De mais a mais, em que pese todas as disposições conceituais em torno na figura do consumidor, no qual se apresenta das mais diversas formas, objetivando englobar um maior numero de pessoas em situações das mais diversas, a sua aplicabilidade não é tão simples.
Ainda muito se discute acerca da conceituação do consumidor, de modo que a conceito de consumidor e aplicabilidade do CDC a determinada relação é feita de maneira empírica, observando-se caso a caso.
Acrescenta-se ainda que além da deficiência dos Tribunais que muitas vezes não aplicam corretamente os artigos acima expostos, registra-se, no outro lado, a o próprio consumidor, que muitas vezes não se enxerga como tal, obstaculizando a devida aplicação do CDC.
Destaca-se que para a maioria da população, altamente desprovida de acesso a informação, consumidor é apenas aquele que participa diretamente de uma relação de consumo, podendo apenas este demandar em juízo utilizando das disposições do CDC.
Ocorre que, como exaustivamente demonstrado alhures o conceito de consumidor vai muito além daquele relativo a relação de consumo direta, devendo-se observar a questão da vulnerabilidade intrínseca a todas as relações de consumo, bem como as disposições expressas do Código de Defesa do Consumidor, que conceitua três espécies de consumidor, o stricto sensu e o lato sensu.
4. Análise sobre as relações de consumo
Como é cediço, as relações de consumo são travadas entre duas partes distintas, na qual cada uma assume uma posição bem especifica e delimitada, antagônicas entre si. De um lado esta o consumidor lato sensu, parte vulnerável da relação e de outro o fornecedor, que vende ou presta serviço ao consumidor.
Por relação jurídica, entende-se pelo vínculo criado entre duas ou mais pessoas, na qual surgem obrigações para as partes envolvidas.
Essas obrigações podem ser previamente pactuadas pelas partes, em um nítido acordo de vontade das partes, ou serem previamente estipuladas por uma das partes pertencentes a relação jurídica.
No caso especifico das relações de consumo sempre se observa de um lado a figura do fornecedor e a figura do consumidor, que por meio de um contrato de consumo, criam uma relação jurídica especifica e bem delimitada, na qual ambos assumem direitos e deveres que devem ser cumpridos e respeitados.
Para Fabio Ulhoa Coelho, “a relação contratual de consumo aproxima, de um lado, uma pessoa enquadrada no conceito legal de consumidor e, de outro, uma enquadrável no de fornecedor”.[22]

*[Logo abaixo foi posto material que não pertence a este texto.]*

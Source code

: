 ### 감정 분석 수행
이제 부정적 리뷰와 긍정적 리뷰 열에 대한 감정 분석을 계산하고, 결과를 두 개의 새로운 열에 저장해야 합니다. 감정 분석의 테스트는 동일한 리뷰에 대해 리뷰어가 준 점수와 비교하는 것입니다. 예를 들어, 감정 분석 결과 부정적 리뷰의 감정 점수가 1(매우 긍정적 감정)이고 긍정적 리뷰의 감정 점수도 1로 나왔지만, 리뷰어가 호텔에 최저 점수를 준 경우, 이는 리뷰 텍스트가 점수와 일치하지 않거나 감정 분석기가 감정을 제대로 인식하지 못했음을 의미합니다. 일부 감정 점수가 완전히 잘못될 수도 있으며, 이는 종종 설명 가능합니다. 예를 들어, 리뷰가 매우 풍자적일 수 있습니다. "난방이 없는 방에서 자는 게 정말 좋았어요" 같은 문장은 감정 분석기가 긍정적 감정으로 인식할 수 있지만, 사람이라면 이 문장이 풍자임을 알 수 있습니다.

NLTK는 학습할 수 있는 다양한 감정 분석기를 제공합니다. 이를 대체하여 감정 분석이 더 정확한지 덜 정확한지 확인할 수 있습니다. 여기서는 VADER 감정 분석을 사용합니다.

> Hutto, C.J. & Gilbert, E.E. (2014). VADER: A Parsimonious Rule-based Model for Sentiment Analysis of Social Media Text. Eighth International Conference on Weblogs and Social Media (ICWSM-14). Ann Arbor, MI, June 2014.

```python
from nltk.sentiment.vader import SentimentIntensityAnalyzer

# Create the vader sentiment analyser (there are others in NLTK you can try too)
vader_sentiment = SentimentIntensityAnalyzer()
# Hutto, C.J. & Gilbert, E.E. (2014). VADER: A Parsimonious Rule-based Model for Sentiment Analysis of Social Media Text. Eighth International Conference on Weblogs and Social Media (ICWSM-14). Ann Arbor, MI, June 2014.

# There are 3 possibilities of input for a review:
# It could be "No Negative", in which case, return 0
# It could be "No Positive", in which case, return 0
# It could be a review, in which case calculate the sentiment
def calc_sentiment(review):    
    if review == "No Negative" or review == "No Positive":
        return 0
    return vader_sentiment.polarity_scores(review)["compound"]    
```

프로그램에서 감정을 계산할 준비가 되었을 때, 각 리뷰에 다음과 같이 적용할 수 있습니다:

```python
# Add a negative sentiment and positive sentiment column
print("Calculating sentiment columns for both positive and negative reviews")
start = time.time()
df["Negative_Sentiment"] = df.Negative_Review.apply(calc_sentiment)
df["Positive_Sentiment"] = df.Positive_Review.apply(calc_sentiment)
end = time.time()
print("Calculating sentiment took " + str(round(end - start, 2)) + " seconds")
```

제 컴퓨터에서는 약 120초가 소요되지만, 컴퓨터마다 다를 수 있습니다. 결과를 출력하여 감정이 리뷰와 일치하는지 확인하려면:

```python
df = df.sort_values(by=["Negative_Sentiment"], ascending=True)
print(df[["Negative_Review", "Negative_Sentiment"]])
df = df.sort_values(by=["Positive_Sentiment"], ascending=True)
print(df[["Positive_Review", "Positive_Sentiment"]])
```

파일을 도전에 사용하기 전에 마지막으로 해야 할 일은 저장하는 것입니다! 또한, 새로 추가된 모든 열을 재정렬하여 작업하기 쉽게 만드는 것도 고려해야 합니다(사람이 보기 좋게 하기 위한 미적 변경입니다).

Neste sentido, registra-se inicialmente que segundo a lei, mas especificamente o Código de Defesa do Consumidor em seu artigo 2º, “Consumidor, é toda pessoa física ou jurídica que adquire ou utiliza produto ou serviço como destinatário final”.
Destaca-se que como narrado alhures muito se discute sobre a extensão do conceito de consumidor e da definição do que venha a ser destinatário final.
O conceito de consumidor vai muito mais além do consumidor tipificado como destinatário final, equiparando-se ao conceito de consumidor toda a coletividade, vitimas do evento ou pessoas expostas as práticas abusivas.
Já o conceito de fornecedor constante no artigo 3º do Código de Defesa do Consumidor é de que “Fornecedor é toda pessoa física ou jurídica, pública ou privada, nacional ou estrangeira, bem como os entes despersonalizados, que desenvolvem atividades de produção, montagem, criação, construção, transformação, importação, exportação, distribuição ou comercialização de produtos ou prestação de serviços”.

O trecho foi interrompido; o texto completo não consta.